With its recent reveal of Rebecca’s secret admirer, the show went and punctured those dreams. That does not, however, mean all hope is lost. Ted Lasso was pitched as a three-season show; we’re approximately halfway through the overall arc. The Lasso universe, already vast, will expand further still.
Are Ted and Rebecca going to get together after all?

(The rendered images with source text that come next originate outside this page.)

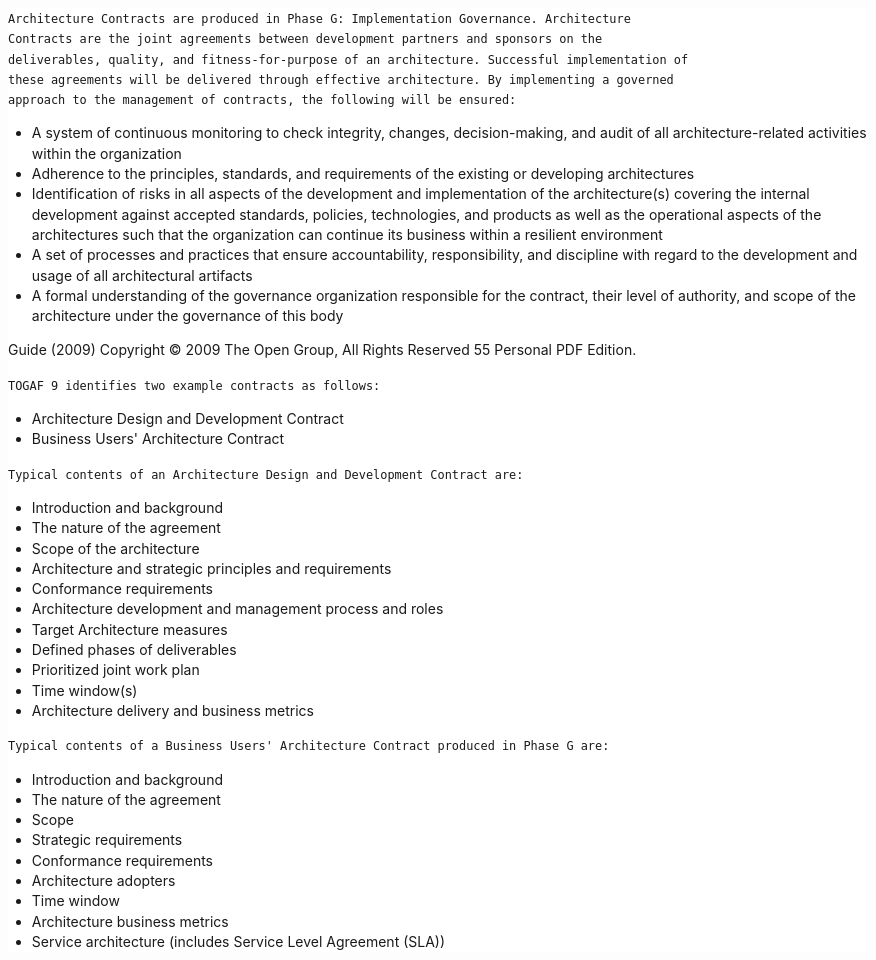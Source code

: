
 ```
Architecture Contracts are produced in Phase G: Implementation Governance. Architecture
Contracts are the joint agreements between development partners and sponsors on the
deliverables, quality, and fitness-for-purpose of an architecture. Successful implementation of
these agreements will be delivered through effective architecture. By implementing a governed
approach to the management of contracts, the following will be ensured:
```
- A system of continuous monitoring to check integrity, changes, decision-making, and audit
    of all architecture-related activities within the organization
- Adherence to the principles, standards, and requirements of the existing or developing
    architectures
- Identification of risks in all aspects of the development and implementation of the
    architecture(s) covering the internal development against accepted standards, policies,
    technologies, and products as well as the operational aspects of the architectures such that
    the organization can continue its business within a resilient environment
- A set of processes and practices that ensure accountability, responsibility, and discipline
    with regard to the development and usage of all architectural artifacts
- A formal understanding of the governance organization responsible for the contract, their
    level of authority, and scope of the architecture under the governance of this body


Guide (2009) Copyright © 2009 The Open Group, All Rights Reserved 55
Personal PDF Edition.

```
TOGAF 9 identifies two example contracts as follows:
```
- Architecture Design and Development Contract
- Business Users' Architecture Contract

```
Typical contents of an Architecture Design and Development Contract are:
```
- Introduction and background
- The nature of the agreement
- Scope of the architecture
- Architecture and strategic principles and requirements
- Conformance requirements
- Architecture development and management process and roles
- Target Architecture measures
- Defined phases of deliverables
- Prioritized joint work plan
- Time window(s)
- Architecture delivery and business metrics

```
Typical contents of a Business Users' Architecture Contract produced in Phase G are:
```
- Introduction and background
- The nature of the agreement
- Scope
- Strategic requirements
- Conformance requirements
- Architecture adopters
- Time window
- Architecture business metrics
- Service architecture (includes Service Level Agreement (SLA))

In a word: maybe! Ted Lasso‘s writers are already well-known for extreme cheekiness in the form of teasing out storylines over multiple episodes, and for taking more than a few unexpected turns along the way. Rebecca’s apology to Ted, to name just one example, is nearly a season-long arc; by the time we get to the moment of truth in “All Apologies,” it was almost possible to forget that Rebecca had been the show’s initial villain. We got to see her in extremely vulnerable spots: overwhelmed by uncertainty in “For the Children”; admitting her shortcomings as a godmother in “Make Rebecca Great Again”; developing so tight a friendship with Keeley that the two of them 100% deserve their own show. Though her initial plan is devious and destructive, Rebecca finds herself gradually won back to a human and loving place by an unwitting Ted. (It helps that at the same time we meet Season 1’s true villain, Rebecca’s ex-husband Rupert, who is the Emperor Palpatine to her Darth Vader.)

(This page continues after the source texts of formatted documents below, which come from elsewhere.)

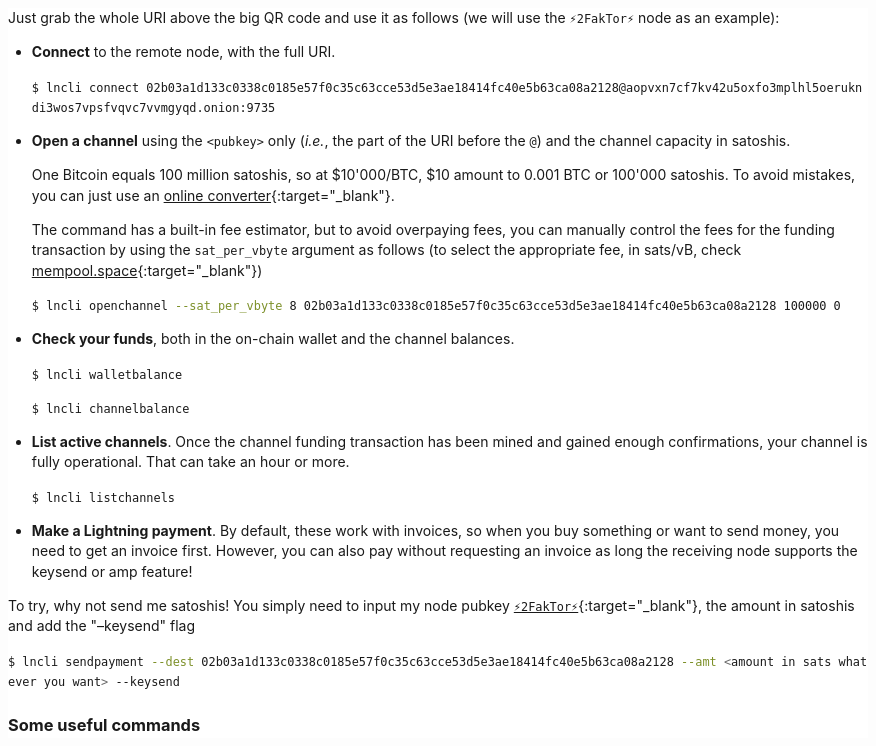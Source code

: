 Just grab the whole URI above the big QR code and use it as follows (we will use the `⚡2FakTor⚡` node as an example):

* **Connect** to the remote node, with the full URI.

  ```sh
  $ lncli connect 02b03a1d133c0338c0185e57f0c35c63cce53d5e3ae18414fc40e5b63ca08a2128@aopvxn7cf7kv42u5oxfo3mplhl5oerukndi3wos7vpsfvqvc7vvmgyqd.onion:9735
  ```

* **Open a channel** using the `<pubkey>` only (*i.e.*, the part of the URI before the `@`) and the channel capacity in satoshis.

  One Bitcoin equals 100 million satoshis, so at $10'000/BTC, $10 amount to 0.001 BTC or 100'000 satoshis.
  To avoid mistakes, you can just use an [online converter](https://www.buybitcoinworldwide.com/satoshi/to-usd/){:target="_blank"}.

  The command has a built-in fee estimator, but to avoid overpaying fees, you can manually control the fees for the funding transaction by using the `sat_per_vbyte` argument as follows (to select the appropriate fee, in sats/vB, check [mempool.space](https://mempool.space/){:target="_blank"})

  ```sh
  $ lncli openchannel --sat_per_vbyte 8 02b03a1d133c0338c0185e57f0c35c63cce53d5e3ae18414fc40e5b63ca08a2128 100000 0
  ```

* **Check your funds**, both in the on-chain wallet and the channel balances.

  ```sh
  $ lncli walletbalance
  ```

  ```sh
  $ lncli channelbalance
  ```

* **List active channels**. Once the channel funding transaction has been mined and gained enough confirmations, your channel is fully operational.
  That can take an hour or more.

  ```sh
  $ lncli listchannels
  ```

* **Make a Lightning payment**. By default, these work with invoices, so when you buy something or want to send money, you need to get an invoice first. However, you can also pay without requesting an invoice as long the receiving node supports the keysend or amp feature!

To try, why not send me satoshis! You simply need to input my node pubkey [`⚡2FakTor⚡`](https://amboss.space/node/02b03a1d133c0338c0185e57f0c35c63cce53d5e3ae18414fc40e5b63ca08a2128){:target="_blank"}, the amount in satoshis and add the "–keysend" flag

  ```sh
  $ lncli sendpayment --dest 02b03a1d133c0338c0185e57f0c35c63cce53d5e3ae18414fc40e5b63ca08a2128 --amt <amount in sats whatever you want> --keysend
  ```

### **Some useful commands**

And the slow burn to turn Nate the Great into an unprecedented supervillain bully took even longer. All the charming character quirks, all the comical asides Nate had back in Season 1 — his brilliant roast of the team before the Everton match, or breaking a window accidentally in spur-of-the-moment solidarity with a frustrated Roy, or calling Rebecca a shrew when he thought he’d been fired — look much less funny and a whole lot darker once he begins to vent his lifelong inadequacies and frustrations throughout Season 2.
And while we’re on the subject of Ted Lasso slow burns, let’s not overlook the Bantr reveal itself. This year, the show gave us loads of scenes featuring Rebecca using the app to talk to her mystery match. On more than one occasion, a scene of a daydreaming Rebecca typing something flirty and exciting into her phone…

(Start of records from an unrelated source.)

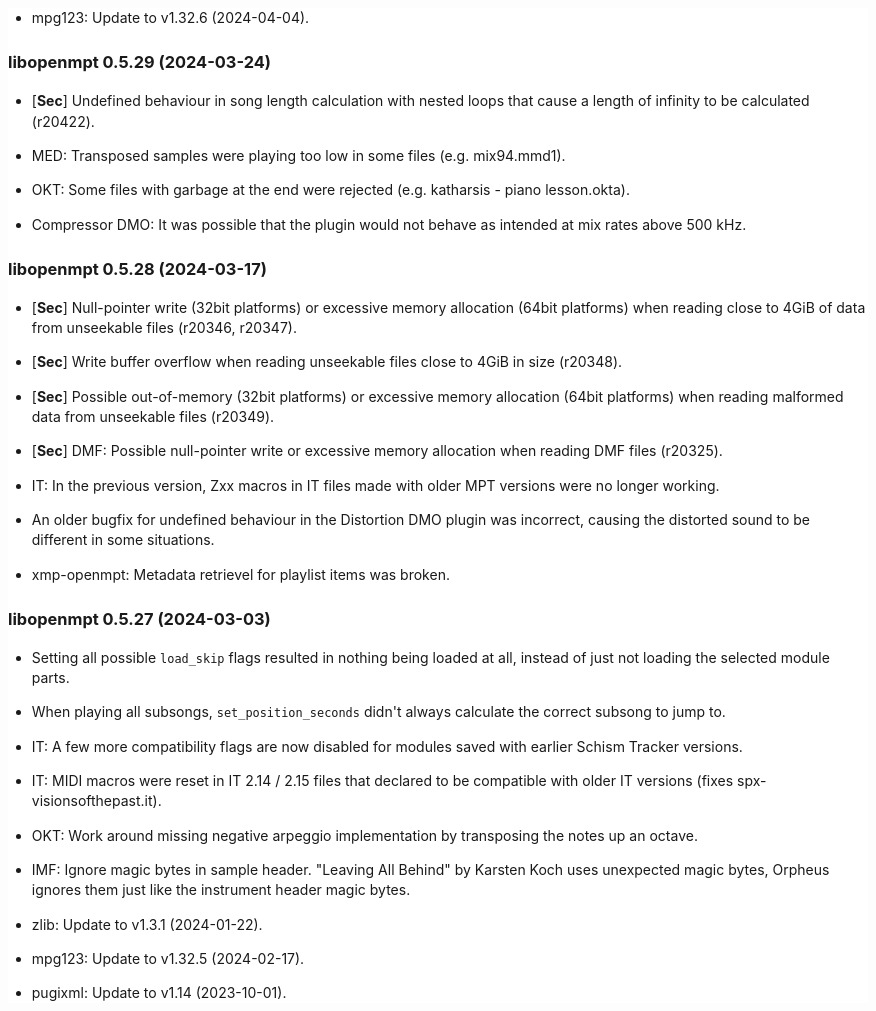  *  mpg123: Update to v1.32.6 (2024-04-04).

### libopenmpt 0.5.29 (2024-03-24)

 *  [**Sec**] Undefined behaviour in song length calculation with nested loops
    that cause a length of infinity to be calculated (r20422).

 *  MED: Transposed samples were playing too low in some files (e.g.
    mix94.mmd1).
 *  OKT: Some files with garbage at the end were rejected (e.g.
    katharsis - piano lesson.okta).
 *  Compressor DMO: It was possible that the plugin would not behave as intended
    at mix rates above 500 kHz.

### libopenmpt 0.5.28 (2024-03-17)

 *  [**Sec**] Null-pointer write (32bit platforms) or excessive memory
    allocation (64bit platforms) when reading close to 4GiB of data from
    unseekable files (r20346, r20347).
 *  [**Sec**] Write buffer overflow when reading unseekable files close to
    4GiB in size (r20348).
 *  [**Sec**] Possible out-of-memory (32bit platforms) or excessive memory
    allocation (64bit platforms) when reading malformed data from unseekable
    files (r20349).
 *  [**Sec**] DMF: Possible null-pointer write or excessive memory allocation
    when reading DMF files (r20325).

 *  IT: In the previous version, Zxx macros in IT files made with older MPT
    versions were no longer working.
 *  An older bugfix for undefined behaviour in the Distortion DMO plugin was
    incorrect, causing the distorted sound to be different in some situations.

 *  xmp-openmpt: Metadata retrievel for playlist items was broken.

### libopenmpt 0.5.27 (2024-03-03)

 *  Setting all possible `load_skip` flags resulted in nothing being loaded at
    all, instead of just not loading the selected module parts.
 *  When playing all subsongs, `set_position_seconds` didn't always calculate
    the correct subsong to jump to.

 *  IT: A few more compatibility flags are now disabled for modules saved with
    earlier Schism Tracker versions.
 *  IT: MIDI macros were reset in IT 2.14 / 2.15 files that declared to be
    compatible with older IT versions (fixes spx-visionsofthepast.it).
 *  OKT: Work around missing negative arpeggio implementation by transposing the
    notes up an octave.
 *  IMF: Ignore magic bytes in sample header. "Leaving All Behind" by Karsten
    Koch uses unexpected magic bytes, Orpheus ignores them just like the
    instrument header magic bytes.

 *  zlib: Update to v1.3.1 (2024-01-22).
 *  mpg123: Update to v1.32.5 (2024-02-17).
 *  pugixml: Update to v1.14 (2023-10-01).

…has then cut to a shot of Ted, also using his phone. What a coincidence!
As of this writing, we’ve only ever seen Rebecca’s screen and never once seen Ted’s, so it isn’t even clear that he uses Bantr. The implication, though, was clear: Ted and Rebecca are totally getting together, they are flirting with each other and don’t even know it, you don’t spend Christmas giving away presents and singing carols in the street with someone you aren’t going to do sexy stuff and romantic stuff with, Ted & Rebecca 4 eva.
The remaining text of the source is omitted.